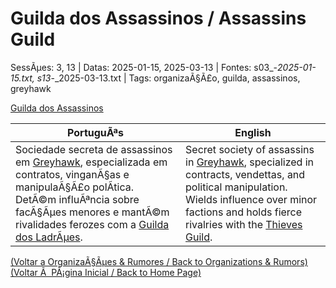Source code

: ﻿
# Guilda dos Assassinos / Assassins Guild

SessÃµes: 3, 13 | Datas: 2025-01-15, 2025-03-13 | Fontes: s03_-_2025-01-15.txt, s13_-_2025-03-13.txt | Tags: organizaÃ§Ã£o, guilda, assassinos, greyhawk

[Guilda dos Assassinos](guilda_dos_assassinos.png)

| PortuguÃªs | English |
|-----------|---------|
| Sociedade secreta de assassinos em [Greyhawk](cidade_de_greyhawk.md), especializada em contratos, vinganÃ§as e manipulaÃ§Ã£o polÃ­tica. DetÃ©m influÃªncia sobre facÃ§Ãµes menores e mantÃ©m rivalidades ferozes com a [Guilda dos LadrÃµes](guilda_dos_ladroes.md). | Secret society of assassins in [Greyhawk](cidade_de_greyhawk.md), specialized in contracts, vendettas, and political manipulation. Wields influence over minor factions and holds fierce rivalries with the [Thieves Guild](guilda_dos_ladroes.md). |

[(Voltar a OrganizaÃ§Ãµes & Rumores / Back to Organizations & Rumors)](organizacoes.md)  
[(Voltar Ã  PÃ¡gina Inicial / Back to Home Page)](../../home.md)


























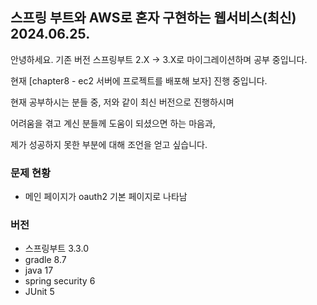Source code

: ## 스프링 부트와 AWS로 혼자 구현하는 웹서비스(최신) 2024.06.25.
  
안녕하세요. 기존 버전 스프링부트 2.X -> 3.X로 마이그레이션하며 공부 중입니다. 

현재 [chapter8 - ec2 서버에 프로젝트를 배포해 보자] 진행 중입니다. 


현재 공부하시는 분들 중, 저와 같이 최신 버전으로 진행하시며 

어려움을 겪고 계신 분들께 도움이 되셨으면 하는 마음과, 

제가 성공하지 못한 부분에 대해 조언을 얻고 싶습니다.



### 문제 현황
- 메인 페이지가 oauth2 기본 페이지로 나타남



### 버전
- 스프링부트 3.3.0
- gradle 8.7
- java 17
- spring security 6
- JUnit 5
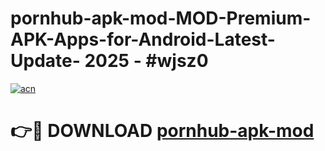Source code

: # pornhub-apk-mod-MOD-Premium-APK-Apps-for-Android-Latest-Update- 2025 - #wjsz0

[![acn](https://github.com/user-attachments/assets/0f9c940e-d8b0-45ae-aac7-cd30a18b3e1c)](https://app.mediaupload.pro?title=pornhub-apk-mod&ref=20-F)

# 👉🔴 DOWNLOAD [pornhub-apk-mod](https://app.mediaupload.pro?title=pornhub-apk-mod&ref=20-F)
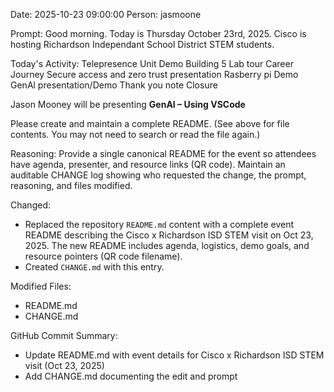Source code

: Date: 2025-10-23 09:00:00
Person: jasmoone

Prompt:
Good morning.  Today is Thursday October 23rd, 2025.  Cisco is hosting Richardson Independant School District STEM students.  

Today's Activity:
Telepresence Unit Demo
Building 5 Lab tour
Career Journey
Secure access and zero trust presentation
Rasberry pi Demo
GenAl presentation/Demo
Thank you note
Closure

Jason Mooney will be presenting **GenAI – Using VSCode**

Please create and maintain a complete README. (See <attachments> above for file contents. You may not need to search or read the file again.)

Reasoning:
Provide a single canonical README for the event so attendees have agenda, presenter, and resource links (QR code). Maintain an auditable CHANGE log showing who requested the change, the prompt, reasoning, and files modified.

Changed:
- Replaced the repository `README.md` content with a complete event README describing the Cisco x Richardson ISD STEM visit on Oct 23, 2025. The new README includes agenda, logistics, demo goals, and resource pointers (QR code filename).
- Created `CHANGE.md` with this entry.

Modified Files:
- README.md
- CHANGE.md

GitHub Commit Summary:
- Update README.md with event details for Cisco x Richardson ISD STEM visit (Oct 23, 2025)
- Add CHANGE.md documenting the edit and prompt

########

> [Exercise prompt]:
Print, exactly as they appear above, the lines running from the one with "- CHANGE.md" through the final line.

> [Exercise solution]:
- CHANGE.md

GitHub Commit Summary:
- Update README.md with event details for Cisco x Richardson ISD STEM visit (Oct 23, 2025)
- Add CHANGE.md documenting the edit and prompt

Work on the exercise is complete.